(EXTRACTED MATERIAL Opens)

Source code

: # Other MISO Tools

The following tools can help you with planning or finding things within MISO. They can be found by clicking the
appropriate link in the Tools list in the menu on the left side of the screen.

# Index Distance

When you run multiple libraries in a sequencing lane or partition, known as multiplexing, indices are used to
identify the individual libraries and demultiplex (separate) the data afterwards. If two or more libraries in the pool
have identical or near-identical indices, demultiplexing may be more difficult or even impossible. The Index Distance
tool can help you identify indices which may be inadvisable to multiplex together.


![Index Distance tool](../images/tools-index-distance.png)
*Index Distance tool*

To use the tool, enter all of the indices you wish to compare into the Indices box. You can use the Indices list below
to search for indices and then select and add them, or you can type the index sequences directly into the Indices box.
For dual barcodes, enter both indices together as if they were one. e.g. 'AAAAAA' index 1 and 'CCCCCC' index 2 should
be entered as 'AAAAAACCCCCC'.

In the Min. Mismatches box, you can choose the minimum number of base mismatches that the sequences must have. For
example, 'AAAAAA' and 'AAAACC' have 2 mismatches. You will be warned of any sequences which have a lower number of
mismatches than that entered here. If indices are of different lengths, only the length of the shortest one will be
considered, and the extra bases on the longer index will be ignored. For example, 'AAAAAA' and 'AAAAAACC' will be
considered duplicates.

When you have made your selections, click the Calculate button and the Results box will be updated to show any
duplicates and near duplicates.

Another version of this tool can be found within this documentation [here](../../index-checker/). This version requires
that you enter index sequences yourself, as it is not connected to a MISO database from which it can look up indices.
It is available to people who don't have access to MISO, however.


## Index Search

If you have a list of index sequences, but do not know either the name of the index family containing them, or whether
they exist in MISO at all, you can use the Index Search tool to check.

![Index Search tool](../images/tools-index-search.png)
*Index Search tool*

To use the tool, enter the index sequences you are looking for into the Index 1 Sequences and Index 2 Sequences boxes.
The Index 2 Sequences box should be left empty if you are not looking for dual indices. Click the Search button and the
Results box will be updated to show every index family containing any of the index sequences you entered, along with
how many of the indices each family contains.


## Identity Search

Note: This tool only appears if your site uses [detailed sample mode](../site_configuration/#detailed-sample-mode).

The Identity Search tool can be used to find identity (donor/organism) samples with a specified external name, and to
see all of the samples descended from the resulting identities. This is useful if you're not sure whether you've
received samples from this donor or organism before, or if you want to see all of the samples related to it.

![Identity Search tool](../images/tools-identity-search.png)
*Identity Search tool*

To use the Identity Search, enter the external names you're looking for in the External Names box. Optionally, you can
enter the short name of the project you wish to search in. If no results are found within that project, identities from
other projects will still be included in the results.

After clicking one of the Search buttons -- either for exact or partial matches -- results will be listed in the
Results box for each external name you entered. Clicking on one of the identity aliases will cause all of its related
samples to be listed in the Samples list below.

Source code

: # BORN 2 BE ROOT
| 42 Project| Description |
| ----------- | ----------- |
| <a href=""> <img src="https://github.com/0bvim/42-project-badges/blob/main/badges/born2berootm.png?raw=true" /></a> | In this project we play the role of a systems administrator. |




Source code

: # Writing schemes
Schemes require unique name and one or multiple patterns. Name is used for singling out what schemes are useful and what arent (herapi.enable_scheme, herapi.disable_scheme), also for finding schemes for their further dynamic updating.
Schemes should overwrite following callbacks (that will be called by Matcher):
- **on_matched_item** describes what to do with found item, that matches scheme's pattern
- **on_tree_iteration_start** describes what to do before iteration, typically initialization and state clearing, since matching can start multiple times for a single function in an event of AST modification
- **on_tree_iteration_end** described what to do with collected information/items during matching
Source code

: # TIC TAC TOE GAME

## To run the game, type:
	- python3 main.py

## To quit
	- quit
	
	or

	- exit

(EXTRACTED MATERIAL Closes)

### INSTRUCTIONS TO FOLLOW
Retype each of the records, word for word, with nothing added or dropped.

### RESPONSE BOX
Source code

: # Other MISO Tools

The following tools can help you with planning or finding things within MISO. They can be found by clicking the
appropriate link in the Tools list in the menu on the left side of the screen.

# Index Distance

When you run multiple libraries in a sequencing lane or partition, known as multiplexing, indices are used to
identify the individual libraries and demultiplex (separate) the data afterwards. If two or more libraries in the pool
have identical or near-identical indices, demultiplexing may be more difficult or even impossible. The Index Distance
tool can help you identify indices which may be inadvisable to multiplex together.


![Index Distance tool](../images/tools-index-distance.png)
*Index Distance tool*

To use the tool, enter all of the indices you wish to compare into the Indices box. You can use the Indices list below
to search for indices and then select and add them, or you can type the index sequences directly into the Indices box.
For dual barcodes, enter both indices together as if they were one. e.g. 'AAAAAA' index 1 and 'CCCCCC' index 2 should
be entered as 'AAAAAACCCCCC'.

In the Min. Mismatches box, you can choose the minimum number of base mismatches that the sequences must have. For
example, 'AAAAAA' and 'AAAACC' have 2 mismatches. You will be warned of any sequences which have a lower number of
mismatches than that entered here. If indices are of different lengths, only the length of the shortest one will be
considered, and the extra bases on the longer index will be ignored. For example, 'AAAAAA' and 'AAAAAACC' will be
considered duplicates.

When you have made your selections, click the Calculate button and the Results box will be updated to show any
duplicates and near duplicates.

Another version of this tool can be found within this documentation [here](../../index-checker/). This version requires
that you enter index sequences yourself, as it is not connected to a MISO database from which it can look up indices.
It is available to people who don't have access to MISO, however.


## Index Search

If you have a list of index sequences, but do not know either the name of the index family containing them, or whether
they exist in MISO at all, you can use the Index Search tool to check.

![Index Search tool](../images/tools-index-search.png)
*Index Search tool*

To use the tool, enter the index sequences you are looking for into the Index 1 Sequences and Index 2 Sequences boxes.
The Index 2 Sequences box should be left empty if you are not looking for dual indices. Click the Search button and the
Results box will be updated to show every index family containing any of the index sequences you entered, along with
how many of the indices each family contains.


## Identity Search

Note: This tool only appears if your site uses [detailed sample mode](../site_configuration/#detailed-sample-mode).

The Identity Search tool can be used to find identity (donor/organism) samples with a specified external name, and to
see all of the samples descended from the resulting identities. This is useful if you're not sure whether you've
received samples from this donor or organism before, or if you want to see all of the samples related to it.

![Identity Search tool](../images/tools-identity-search.png)
*Identity Search tool*

To use the Identity Search, enter the external names you're looking for in the External Names box. Optionally, you can
enter the short name of the project you wish to search in. If no results are found within that project, identities from
other projects will still be included in the results.

After clicking one of the Search buttons -- either for exact or partial matches -- results will be listed in the
Results box for each external name you entered. Clicking on one of the identity aliases will cause all of its related
samples to be listed in the Samples list below.

Source code

: # BORN 2 BE ROOT
| 42 Project| Description |
| ----------- | ----------- |
| <a href=""> <img src="https://github.com/0bvim/42-project-badges/blob/main/badges/born2berootm.png?raw=true" /></a> | In this project we play the role of a systems administrator. |




Source code

: # Writing schemes
Schemes require unique name and one or multiple patterns. Name is used for singling out what schemes are useful and what arent (herapi.enable_scheme, herapi.disable_scheme), also for finding schemes for their further dynamic updating.
Schemes should overwrite following callbacks (that will be called by Matcher):
- **on_matched_item** describes what to do with found item, that matches scheme's pattern
- **on_tree_iteration_start** describes what to do before iteration, typically initialization and state clearing, since matching can start multiple times for a single function in an event of AST modification
- **on_tree_iteration_end** described what to do with collected information/items during matching
Source code

: # TIC TAC TOE GAME

## To run the game, type:
	- python3 main.py

## To quit
	- quit
	
	or

	- exit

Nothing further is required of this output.